Sakana Fugu
What Fugu Is and How It Works
- Described as an “orchestrator” or “coordinator” LLM that sits in front of multiple models.
- Regular Fugu appears to route a request to the most suitable model; Fugu Ultra can create multi-step workflows (e.g., one model for math, another for security checks, another for synthesis).
- It is exposed as a single OpenAI-compatible endpoint, enabling “agent of agents” setups inside existing tools.
Comparisons to Other Multi-Model Systems
- Frequently compared to OpenRouter Fusion:
- Fusion = call several models in parallel + a synthesizer step.
- Fugu = use a dedicated routing model to pick models and sometimes plan sequences.
- Also compared to Perplexity, Databricks Omnigent, various open-source orchestrators, and simple ensemble methods from classical ML.
- Some users note similar open-source fusions reportedly match or beat top models at lower cost.
Performance, Quality, and Speed
- Mixed reports:
- Some say Fugu-level performance is near frontier models for certain code-review / reasoning tasks.
- Others find it weaker than leading frontier models for implementation tasks and prone to mistakes.
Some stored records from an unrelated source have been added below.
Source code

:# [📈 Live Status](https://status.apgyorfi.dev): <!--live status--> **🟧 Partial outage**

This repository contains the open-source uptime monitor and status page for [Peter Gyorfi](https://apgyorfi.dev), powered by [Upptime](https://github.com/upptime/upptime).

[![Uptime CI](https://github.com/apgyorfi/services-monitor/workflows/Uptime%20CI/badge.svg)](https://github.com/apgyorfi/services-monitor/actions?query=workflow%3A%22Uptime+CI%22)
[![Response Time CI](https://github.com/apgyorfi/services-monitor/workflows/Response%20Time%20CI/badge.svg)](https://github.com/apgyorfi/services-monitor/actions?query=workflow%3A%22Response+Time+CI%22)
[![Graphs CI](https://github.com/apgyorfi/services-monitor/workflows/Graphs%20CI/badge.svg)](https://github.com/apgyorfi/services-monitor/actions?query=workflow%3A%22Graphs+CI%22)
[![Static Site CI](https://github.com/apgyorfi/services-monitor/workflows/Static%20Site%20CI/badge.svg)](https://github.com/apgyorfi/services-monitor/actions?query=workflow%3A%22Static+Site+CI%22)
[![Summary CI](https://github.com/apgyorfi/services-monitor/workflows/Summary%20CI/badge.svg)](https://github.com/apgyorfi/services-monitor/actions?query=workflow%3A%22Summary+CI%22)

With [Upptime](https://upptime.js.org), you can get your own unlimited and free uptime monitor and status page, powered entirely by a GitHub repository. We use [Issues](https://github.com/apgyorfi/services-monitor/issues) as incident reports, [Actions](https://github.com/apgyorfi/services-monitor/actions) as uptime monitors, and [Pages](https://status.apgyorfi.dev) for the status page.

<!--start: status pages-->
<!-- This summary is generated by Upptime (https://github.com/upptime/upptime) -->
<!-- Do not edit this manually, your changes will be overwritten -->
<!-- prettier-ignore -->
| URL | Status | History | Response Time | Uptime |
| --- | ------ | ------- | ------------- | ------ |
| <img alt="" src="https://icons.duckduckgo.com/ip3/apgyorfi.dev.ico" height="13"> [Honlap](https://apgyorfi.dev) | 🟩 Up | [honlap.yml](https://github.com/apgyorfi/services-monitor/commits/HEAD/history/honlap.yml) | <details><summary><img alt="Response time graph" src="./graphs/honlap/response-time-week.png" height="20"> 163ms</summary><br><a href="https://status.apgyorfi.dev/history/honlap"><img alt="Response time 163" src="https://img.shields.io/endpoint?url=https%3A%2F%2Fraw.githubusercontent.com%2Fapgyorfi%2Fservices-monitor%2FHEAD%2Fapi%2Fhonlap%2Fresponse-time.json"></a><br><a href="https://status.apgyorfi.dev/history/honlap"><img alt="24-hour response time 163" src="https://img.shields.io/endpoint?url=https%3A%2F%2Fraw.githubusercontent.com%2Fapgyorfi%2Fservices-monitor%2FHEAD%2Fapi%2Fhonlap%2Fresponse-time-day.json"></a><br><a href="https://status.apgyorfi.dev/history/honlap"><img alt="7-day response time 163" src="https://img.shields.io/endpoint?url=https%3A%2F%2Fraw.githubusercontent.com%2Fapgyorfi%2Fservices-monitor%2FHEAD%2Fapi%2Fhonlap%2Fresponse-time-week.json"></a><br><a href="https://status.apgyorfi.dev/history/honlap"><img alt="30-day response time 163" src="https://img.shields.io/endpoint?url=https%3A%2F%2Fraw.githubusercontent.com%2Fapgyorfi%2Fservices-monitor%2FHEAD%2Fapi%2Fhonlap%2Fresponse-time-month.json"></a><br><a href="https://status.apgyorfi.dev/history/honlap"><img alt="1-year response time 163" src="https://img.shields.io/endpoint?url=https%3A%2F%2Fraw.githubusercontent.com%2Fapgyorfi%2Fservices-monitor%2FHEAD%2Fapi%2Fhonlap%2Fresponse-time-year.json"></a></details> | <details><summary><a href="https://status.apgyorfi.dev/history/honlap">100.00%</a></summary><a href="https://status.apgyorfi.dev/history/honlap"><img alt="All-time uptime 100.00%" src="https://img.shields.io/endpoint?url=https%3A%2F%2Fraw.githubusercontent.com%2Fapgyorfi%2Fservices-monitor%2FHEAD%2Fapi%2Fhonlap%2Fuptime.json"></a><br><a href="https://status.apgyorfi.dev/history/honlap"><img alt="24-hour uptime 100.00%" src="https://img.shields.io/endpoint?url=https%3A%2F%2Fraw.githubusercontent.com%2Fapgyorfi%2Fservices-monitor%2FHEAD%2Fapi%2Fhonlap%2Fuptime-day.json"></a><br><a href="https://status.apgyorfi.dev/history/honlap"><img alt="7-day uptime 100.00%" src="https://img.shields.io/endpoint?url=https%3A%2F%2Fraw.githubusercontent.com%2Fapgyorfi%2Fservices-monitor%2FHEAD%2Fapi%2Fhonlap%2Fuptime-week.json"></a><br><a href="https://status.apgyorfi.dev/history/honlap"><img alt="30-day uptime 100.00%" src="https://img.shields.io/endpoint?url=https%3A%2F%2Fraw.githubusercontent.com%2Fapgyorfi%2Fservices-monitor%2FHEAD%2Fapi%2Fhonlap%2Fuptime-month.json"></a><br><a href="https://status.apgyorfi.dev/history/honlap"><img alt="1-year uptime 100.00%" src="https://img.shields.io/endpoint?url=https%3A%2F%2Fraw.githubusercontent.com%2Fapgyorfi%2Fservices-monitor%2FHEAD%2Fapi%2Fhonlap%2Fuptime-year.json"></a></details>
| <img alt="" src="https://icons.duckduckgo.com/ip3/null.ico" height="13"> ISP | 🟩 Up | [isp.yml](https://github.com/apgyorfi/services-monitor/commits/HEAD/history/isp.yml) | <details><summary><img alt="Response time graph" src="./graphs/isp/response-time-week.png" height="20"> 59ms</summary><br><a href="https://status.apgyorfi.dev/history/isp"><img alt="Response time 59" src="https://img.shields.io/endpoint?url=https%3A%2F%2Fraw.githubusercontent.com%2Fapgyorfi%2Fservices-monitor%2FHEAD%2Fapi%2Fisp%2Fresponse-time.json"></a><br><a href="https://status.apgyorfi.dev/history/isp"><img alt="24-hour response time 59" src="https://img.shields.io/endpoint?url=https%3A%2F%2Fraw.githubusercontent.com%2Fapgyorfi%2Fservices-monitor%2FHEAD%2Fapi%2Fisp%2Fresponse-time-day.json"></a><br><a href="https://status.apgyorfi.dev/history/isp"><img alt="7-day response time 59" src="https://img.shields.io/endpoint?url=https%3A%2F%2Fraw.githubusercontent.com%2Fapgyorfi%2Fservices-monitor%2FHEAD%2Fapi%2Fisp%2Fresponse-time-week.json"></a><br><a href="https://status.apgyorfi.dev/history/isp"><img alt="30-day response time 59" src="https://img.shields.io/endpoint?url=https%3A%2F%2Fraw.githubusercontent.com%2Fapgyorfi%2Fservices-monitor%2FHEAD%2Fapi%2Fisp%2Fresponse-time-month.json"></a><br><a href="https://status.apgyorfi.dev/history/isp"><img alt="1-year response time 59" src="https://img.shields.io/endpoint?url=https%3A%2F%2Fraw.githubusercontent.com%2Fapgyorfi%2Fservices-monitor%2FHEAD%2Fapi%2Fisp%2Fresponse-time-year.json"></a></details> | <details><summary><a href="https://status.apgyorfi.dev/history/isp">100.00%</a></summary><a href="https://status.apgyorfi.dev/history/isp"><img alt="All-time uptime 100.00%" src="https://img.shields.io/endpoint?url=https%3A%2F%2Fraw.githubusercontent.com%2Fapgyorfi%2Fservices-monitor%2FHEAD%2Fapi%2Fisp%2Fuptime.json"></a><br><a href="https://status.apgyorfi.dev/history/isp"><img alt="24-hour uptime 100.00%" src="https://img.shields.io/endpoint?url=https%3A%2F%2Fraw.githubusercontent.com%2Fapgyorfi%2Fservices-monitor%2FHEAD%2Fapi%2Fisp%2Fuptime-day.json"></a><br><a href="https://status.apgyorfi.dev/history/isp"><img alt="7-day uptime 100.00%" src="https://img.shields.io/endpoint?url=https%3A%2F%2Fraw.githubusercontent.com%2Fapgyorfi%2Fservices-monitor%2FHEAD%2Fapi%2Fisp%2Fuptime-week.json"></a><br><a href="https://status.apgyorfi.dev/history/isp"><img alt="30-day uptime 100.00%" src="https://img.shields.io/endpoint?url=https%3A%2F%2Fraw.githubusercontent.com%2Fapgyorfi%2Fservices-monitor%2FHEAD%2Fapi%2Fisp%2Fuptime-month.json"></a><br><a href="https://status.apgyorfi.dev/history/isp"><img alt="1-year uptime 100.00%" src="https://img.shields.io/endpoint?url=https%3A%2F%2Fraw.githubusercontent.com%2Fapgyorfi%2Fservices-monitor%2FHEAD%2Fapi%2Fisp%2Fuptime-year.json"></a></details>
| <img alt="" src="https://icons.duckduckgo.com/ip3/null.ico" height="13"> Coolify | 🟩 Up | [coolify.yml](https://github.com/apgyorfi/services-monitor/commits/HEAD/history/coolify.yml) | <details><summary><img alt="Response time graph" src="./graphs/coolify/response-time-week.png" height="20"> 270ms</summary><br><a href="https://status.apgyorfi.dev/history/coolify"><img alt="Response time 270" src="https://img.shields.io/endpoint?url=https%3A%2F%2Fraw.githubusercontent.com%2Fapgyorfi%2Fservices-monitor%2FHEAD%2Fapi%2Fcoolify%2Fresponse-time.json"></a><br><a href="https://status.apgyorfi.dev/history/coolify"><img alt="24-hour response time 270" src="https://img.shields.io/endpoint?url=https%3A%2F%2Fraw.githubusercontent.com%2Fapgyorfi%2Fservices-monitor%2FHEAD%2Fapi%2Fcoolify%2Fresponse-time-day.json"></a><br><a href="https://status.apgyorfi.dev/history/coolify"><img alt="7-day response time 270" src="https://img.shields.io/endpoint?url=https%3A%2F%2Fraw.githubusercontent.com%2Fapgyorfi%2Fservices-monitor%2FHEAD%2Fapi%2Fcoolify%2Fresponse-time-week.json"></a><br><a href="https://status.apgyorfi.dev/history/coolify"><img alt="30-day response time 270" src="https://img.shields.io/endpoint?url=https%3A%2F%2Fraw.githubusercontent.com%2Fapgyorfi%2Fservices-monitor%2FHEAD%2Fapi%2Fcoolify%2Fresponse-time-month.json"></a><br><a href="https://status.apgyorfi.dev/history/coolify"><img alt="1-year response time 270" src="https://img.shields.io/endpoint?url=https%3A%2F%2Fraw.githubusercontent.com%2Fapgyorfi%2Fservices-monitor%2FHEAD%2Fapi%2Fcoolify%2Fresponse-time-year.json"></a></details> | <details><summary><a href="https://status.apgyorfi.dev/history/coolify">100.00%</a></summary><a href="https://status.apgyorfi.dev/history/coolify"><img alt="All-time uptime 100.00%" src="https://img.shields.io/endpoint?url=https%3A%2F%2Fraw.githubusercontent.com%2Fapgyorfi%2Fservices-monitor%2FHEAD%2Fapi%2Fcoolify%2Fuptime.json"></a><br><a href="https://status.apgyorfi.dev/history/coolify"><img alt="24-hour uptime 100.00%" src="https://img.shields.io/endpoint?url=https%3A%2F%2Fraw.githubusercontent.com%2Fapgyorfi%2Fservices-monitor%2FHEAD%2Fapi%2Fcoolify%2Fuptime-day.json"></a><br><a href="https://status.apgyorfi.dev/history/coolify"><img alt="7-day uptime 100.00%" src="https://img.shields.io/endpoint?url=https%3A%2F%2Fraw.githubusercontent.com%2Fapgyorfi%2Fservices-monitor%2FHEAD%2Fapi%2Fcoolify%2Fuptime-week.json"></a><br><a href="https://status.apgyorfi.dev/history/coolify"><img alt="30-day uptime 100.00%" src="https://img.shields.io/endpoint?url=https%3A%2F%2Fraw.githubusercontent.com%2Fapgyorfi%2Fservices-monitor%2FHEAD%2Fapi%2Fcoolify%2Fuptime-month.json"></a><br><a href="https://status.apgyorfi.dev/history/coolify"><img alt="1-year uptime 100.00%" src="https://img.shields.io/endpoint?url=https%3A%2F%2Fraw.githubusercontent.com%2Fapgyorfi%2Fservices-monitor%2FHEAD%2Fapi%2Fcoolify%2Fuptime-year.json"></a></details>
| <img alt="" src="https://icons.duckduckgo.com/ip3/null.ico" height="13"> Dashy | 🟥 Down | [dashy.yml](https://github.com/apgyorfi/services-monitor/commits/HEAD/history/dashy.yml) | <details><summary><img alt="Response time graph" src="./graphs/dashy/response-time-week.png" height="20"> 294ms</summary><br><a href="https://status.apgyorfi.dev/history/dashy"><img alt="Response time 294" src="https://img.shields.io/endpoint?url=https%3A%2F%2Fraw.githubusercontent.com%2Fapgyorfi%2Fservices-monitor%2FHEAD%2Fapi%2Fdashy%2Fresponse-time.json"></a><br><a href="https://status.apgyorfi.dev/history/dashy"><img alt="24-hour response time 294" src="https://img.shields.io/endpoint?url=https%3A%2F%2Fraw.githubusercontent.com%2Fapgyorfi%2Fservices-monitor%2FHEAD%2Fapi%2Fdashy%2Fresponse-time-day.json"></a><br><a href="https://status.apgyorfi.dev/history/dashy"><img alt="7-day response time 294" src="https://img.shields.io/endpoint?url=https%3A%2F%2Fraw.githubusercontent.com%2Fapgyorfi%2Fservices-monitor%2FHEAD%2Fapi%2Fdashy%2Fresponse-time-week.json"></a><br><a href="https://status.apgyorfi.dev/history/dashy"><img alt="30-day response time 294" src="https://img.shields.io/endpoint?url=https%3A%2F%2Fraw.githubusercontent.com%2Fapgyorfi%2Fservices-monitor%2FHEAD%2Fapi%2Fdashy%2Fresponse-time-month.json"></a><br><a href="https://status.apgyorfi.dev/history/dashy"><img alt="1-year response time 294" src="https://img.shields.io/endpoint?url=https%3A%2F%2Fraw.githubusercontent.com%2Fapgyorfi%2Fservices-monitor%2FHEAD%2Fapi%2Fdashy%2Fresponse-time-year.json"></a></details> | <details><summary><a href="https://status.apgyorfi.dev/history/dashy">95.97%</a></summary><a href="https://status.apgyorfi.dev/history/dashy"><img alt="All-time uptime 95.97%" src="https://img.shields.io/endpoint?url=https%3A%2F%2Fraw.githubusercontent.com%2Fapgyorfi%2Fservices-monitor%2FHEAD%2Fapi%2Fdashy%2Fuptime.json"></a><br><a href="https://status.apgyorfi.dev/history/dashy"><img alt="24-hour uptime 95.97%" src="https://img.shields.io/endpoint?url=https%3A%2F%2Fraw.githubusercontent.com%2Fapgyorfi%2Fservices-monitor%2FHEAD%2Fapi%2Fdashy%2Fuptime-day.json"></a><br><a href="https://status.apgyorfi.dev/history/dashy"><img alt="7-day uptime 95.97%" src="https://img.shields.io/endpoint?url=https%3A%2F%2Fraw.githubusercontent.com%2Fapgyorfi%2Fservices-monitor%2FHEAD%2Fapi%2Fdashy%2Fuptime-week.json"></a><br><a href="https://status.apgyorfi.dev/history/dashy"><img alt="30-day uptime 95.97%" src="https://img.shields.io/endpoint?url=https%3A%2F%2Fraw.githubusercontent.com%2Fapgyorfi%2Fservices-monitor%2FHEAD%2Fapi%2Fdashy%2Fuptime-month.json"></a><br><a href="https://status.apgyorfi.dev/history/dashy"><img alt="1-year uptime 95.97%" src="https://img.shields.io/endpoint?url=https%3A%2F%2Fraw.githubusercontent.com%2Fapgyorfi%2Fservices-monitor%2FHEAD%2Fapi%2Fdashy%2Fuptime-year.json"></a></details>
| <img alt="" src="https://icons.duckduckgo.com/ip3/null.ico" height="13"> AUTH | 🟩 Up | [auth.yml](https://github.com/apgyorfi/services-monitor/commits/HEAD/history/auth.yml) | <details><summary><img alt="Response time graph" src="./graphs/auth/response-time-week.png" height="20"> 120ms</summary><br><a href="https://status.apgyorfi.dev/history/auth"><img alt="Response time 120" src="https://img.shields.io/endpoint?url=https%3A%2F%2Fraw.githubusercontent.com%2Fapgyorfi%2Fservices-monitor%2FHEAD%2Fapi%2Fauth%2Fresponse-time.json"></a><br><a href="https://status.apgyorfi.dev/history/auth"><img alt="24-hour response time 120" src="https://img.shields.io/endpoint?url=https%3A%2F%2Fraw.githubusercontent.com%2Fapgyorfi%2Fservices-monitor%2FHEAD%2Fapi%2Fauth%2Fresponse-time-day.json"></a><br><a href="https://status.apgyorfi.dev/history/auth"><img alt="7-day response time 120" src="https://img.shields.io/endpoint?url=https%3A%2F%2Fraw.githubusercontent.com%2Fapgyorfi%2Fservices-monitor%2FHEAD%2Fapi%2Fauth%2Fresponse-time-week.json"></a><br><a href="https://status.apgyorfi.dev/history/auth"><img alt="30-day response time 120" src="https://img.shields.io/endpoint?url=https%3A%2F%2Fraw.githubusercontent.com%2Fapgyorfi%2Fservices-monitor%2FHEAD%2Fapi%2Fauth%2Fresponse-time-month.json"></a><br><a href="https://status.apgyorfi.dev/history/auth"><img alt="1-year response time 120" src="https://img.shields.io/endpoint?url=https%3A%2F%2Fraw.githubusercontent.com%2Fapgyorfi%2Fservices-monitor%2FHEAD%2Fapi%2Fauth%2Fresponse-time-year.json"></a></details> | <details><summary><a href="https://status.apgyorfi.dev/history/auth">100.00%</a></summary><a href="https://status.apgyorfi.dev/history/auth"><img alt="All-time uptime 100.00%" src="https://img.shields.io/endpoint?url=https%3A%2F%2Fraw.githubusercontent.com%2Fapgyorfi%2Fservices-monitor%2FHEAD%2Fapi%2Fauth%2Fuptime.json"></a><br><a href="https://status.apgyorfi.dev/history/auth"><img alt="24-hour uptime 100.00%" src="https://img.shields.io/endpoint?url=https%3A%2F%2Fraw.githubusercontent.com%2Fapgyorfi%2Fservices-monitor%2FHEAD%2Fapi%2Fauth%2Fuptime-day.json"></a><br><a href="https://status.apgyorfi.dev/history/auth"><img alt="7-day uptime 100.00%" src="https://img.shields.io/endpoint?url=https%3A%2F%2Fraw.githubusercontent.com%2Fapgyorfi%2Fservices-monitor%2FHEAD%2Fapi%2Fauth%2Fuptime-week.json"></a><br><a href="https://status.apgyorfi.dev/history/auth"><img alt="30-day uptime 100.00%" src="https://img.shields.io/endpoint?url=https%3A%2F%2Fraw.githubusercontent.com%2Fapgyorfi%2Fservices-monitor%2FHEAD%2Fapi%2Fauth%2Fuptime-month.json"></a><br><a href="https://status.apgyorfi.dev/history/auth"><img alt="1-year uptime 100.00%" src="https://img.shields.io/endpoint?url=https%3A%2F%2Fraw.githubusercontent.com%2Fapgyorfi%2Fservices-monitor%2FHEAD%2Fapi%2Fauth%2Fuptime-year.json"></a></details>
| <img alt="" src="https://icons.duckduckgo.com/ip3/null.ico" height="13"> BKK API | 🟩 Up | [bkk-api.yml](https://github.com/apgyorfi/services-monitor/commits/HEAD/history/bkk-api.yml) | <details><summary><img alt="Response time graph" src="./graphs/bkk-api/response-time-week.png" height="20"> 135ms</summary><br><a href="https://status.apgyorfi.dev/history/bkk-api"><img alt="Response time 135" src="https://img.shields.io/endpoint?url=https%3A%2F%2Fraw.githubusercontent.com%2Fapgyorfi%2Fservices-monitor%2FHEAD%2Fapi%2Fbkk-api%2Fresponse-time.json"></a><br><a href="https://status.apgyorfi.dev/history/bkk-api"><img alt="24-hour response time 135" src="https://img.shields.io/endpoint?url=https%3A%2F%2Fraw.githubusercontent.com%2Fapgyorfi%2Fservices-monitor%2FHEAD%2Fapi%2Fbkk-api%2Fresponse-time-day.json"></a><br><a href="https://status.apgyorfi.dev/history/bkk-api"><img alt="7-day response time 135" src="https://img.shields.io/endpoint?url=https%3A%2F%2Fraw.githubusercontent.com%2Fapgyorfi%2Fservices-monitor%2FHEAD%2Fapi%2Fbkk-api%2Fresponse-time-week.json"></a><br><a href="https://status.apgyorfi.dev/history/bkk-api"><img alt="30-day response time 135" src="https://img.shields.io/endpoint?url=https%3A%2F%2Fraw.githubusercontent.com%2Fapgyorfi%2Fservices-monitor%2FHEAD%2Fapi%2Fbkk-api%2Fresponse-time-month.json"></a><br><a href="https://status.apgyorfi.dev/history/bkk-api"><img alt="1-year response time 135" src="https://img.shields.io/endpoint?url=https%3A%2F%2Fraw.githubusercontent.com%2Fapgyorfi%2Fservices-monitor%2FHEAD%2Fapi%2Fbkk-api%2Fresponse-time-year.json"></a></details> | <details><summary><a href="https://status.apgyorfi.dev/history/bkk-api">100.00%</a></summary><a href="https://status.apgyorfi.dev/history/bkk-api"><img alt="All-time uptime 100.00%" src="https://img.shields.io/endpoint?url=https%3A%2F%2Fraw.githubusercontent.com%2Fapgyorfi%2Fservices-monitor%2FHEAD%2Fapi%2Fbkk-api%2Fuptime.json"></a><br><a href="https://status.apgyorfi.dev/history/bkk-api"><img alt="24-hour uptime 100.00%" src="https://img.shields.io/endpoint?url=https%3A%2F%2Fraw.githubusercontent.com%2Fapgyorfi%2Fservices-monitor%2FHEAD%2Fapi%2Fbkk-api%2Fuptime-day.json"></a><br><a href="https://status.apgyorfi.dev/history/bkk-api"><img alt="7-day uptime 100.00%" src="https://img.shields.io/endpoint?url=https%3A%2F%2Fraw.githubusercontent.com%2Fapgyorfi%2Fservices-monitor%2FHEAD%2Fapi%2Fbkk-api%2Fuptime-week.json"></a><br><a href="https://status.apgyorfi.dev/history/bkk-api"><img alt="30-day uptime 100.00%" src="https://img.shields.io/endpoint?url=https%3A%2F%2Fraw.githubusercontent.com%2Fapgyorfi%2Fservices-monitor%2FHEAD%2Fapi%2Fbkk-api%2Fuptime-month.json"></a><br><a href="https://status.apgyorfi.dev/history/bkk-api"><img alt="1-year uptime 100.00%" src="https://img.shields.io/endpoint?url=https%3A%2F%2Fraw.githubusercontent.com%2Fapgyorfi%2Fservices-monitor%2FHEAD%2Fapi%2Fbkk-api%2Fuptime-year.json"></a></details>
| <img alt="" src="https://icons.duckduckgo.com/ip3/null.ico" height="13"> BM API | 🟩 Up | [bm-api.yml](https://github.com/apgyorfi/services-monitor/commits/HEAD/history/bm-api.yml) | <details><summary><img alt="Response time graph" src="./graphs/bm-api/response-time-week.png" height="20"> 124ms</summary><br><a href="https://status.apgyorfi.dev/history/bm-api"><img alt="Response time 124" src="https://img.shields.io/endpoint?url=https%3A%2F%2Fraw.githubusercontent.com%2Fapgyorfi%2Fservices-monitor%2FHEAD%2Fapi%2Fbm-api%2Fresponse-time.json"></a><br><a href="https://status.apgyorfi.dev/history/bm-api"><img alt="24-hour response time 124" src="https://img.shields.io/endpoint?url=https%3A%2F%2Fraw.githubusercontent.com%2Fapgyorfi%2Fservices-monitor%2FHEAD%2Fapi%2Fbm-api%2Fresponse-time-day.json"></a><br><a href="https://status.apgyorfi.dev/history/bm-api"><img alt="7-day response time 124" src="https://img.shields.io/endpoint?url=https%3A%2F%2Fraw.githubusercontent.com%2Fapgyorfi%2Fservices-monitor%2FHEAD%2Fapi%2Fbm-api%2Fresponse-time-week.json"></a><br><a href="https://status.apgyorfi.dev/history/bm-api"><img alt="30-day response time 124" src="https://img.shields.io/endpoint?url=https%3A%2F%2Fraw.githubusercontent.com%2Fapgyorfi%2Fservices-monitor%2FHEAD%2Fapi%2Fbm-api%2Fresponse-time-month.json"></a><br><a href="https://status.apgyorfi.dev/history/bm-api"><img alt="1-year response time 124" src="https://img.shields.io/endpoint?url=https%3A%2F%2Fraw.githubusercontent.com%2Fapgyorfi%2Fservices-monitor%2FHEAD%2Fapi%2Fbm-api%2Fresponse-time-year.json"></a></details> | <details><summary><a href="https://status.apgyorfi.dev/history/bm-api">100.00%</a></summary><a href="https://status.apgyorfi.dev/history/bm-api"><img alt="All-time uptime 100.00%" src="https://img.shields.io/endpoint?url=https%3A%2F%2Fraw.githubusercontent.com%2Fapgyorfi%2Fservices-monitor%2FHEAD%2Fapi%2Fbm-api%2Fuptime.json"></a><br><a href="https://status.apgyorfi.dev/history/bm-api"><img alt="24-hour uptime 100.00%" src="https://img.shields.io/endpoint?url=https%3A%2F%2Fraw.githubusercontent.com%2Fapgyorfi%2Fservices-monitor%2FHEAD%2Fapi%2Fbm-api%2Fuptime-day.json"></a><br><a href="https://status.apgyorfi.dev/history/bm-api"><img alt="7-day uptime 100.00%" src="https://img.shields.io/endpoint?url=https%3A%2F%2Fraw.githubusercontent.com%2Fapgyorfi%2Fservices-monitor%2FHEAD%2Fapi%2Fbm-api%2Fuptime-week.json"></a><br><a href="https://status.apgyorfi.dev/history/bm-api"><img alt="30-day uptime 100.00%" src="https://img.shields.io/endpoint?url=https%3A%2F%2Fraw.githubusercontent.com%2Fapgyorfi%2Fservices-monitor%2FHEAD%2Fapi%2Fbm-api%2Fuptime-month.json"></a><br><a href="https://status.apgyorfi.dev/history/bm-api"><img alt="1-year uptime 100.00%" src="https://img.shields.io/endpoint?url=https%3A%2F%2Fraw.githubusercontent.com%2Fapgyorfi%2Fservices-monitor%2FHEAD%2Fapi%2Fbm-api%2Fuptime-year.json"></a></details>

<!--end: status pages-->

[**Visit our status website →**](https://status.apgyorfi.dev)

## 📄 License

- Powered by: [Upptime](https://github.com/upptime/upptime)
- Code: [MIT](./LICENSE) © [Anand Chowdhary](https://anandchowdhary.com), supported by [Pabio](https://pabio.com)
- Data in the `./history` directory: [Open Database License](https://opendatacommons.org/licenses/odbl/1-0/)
- Latency is a recurring complaint; orchestration and multi-step workflows make it feel slow.
- Technical report is criticized for showing only modest gains over underlying models.
Pricing, Economics, and Alternatives
- Many find the $200/month tier expensive, especially given reported ~5 hours of usable time and high token burn.
- Several commenters prefer:
- Direct access to frontier models at similar or lower effective cost.
- Very cheap models (e.g., DeepSeek) or local/open-source setups, sometimes orchestrated themselves.
- Others note subscription fatigue from stacking many paid AI tools.
Research, Architecture, and Future Potential
- Some see routing/orchestration as the logical next step: combining specialized models and agents can outperform any single model.
- There’s interest in applying similar ideas to boost smaller, locally hostable models.
- Concern that frontier labs could integrate equivalent meta-reasoning and make such services obsolete.
Criticism, Risks, and Ethics
- Skepticism about “frontier-level” marketing and about just replacing one vendor lock-in with another.
- Frustration over lack of EU availability.
- Ethical objections to the company’s involvement in defense/military work.